**What the exercise asks**
Read the data below. Every line holding the string "downloads" must be copied.

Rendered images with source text
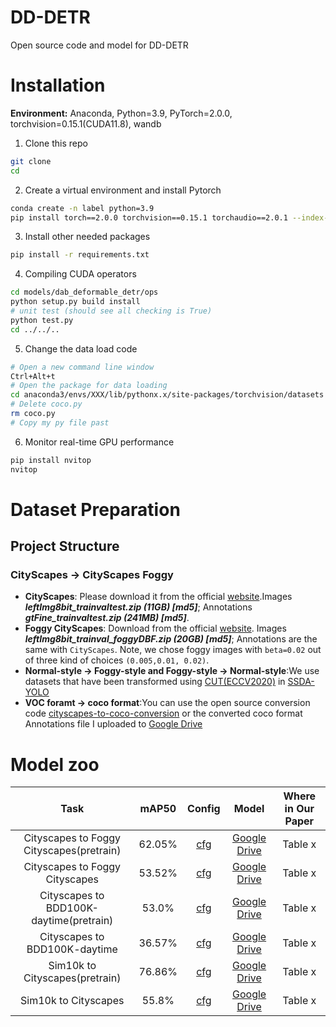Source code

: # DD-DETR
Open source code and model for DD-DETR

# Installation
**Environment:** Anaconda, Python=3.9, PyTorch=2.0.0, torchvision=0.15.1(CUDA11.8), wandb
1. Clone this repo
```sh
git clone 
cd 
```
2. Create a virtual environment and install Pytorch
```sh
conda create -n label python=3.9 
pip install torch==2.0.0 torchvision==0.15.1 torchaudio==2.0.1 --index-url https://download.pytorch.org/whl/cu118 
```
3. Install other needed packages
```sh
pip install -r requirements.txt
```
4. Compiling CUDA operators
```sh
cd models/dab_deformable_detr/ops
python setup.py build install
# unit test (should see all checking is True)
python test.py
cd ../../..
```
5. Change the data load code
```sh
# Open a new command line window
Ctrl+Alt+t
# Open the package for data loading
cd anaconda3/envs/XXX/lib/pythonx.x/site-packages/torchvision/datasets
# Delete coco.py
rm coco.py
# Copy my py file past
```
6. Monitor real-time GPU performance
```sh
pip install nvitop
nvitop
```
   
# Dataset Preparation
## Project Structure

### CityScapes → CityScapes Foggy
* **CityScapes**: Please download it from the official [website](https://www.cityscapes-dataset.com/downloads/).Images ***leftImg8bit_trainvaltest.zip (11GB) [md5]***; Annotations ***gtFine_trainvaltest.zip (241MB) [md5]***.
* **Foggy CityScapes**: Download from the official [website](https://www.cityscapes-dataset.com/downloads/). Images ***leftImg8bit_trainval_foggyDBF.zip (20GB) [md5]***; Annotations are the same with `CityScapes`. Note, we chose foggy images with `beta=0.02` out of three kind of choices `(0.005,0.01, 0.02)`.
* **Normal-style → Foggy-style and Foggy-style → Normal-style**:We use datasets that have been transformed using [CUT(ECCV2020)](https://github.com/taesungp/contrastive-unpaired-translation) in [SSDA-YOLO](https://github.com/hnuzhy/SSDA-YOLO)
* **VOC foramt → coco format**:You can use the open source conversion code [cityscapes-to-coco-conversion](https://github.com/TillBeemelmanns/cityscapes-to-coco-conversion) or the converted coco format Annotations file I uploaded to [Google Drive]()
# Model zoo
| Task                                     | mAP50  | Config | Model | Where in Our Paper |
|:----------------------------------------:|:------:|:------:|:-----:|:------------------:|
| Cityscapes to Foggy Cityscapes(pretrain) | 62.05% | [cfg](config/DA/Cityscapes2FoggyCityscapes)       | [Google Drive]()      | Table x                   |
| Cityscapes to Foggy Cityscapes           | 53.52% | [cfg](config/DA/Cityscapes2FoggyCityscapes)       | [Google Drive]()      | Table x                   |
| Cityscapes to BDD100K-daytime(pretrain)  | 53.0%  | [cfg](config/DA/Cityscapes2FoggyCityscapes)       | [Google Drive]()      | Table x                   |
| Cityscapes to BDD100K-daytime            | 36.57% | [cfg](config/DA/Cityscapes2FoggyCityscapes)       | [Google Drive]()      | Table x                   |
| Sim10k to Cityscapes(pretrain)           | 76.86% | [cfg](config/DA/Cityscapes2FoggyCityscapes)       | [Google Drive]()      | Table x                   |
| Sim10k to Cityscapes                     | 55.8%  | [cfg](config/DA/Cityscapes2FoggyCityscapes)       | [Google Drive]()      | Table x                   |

**Problem solution**
* **CityScapes**: Please download it from the official [website](https://www.cityscapes-dataset.com/downloads/).Images ***leftImg8bit_trainvaltest.zip (11GB) [md5]***; Annotations ***gtFine_trainvaltest.zip (241MB) [md5]***.
* **Foggy CityScapes**: Download from the official [website](https://www.cityscapes-dataset.com/downloads/). Images ***leftImg8bit_trainval_foggyDBF.zip (20GB) [md5]***; Annotations are the same with `CityScapes`. Note, we chose foggy images with `beta=0.02` out of three kind of choices `(0.005,0.01, 0.02)`.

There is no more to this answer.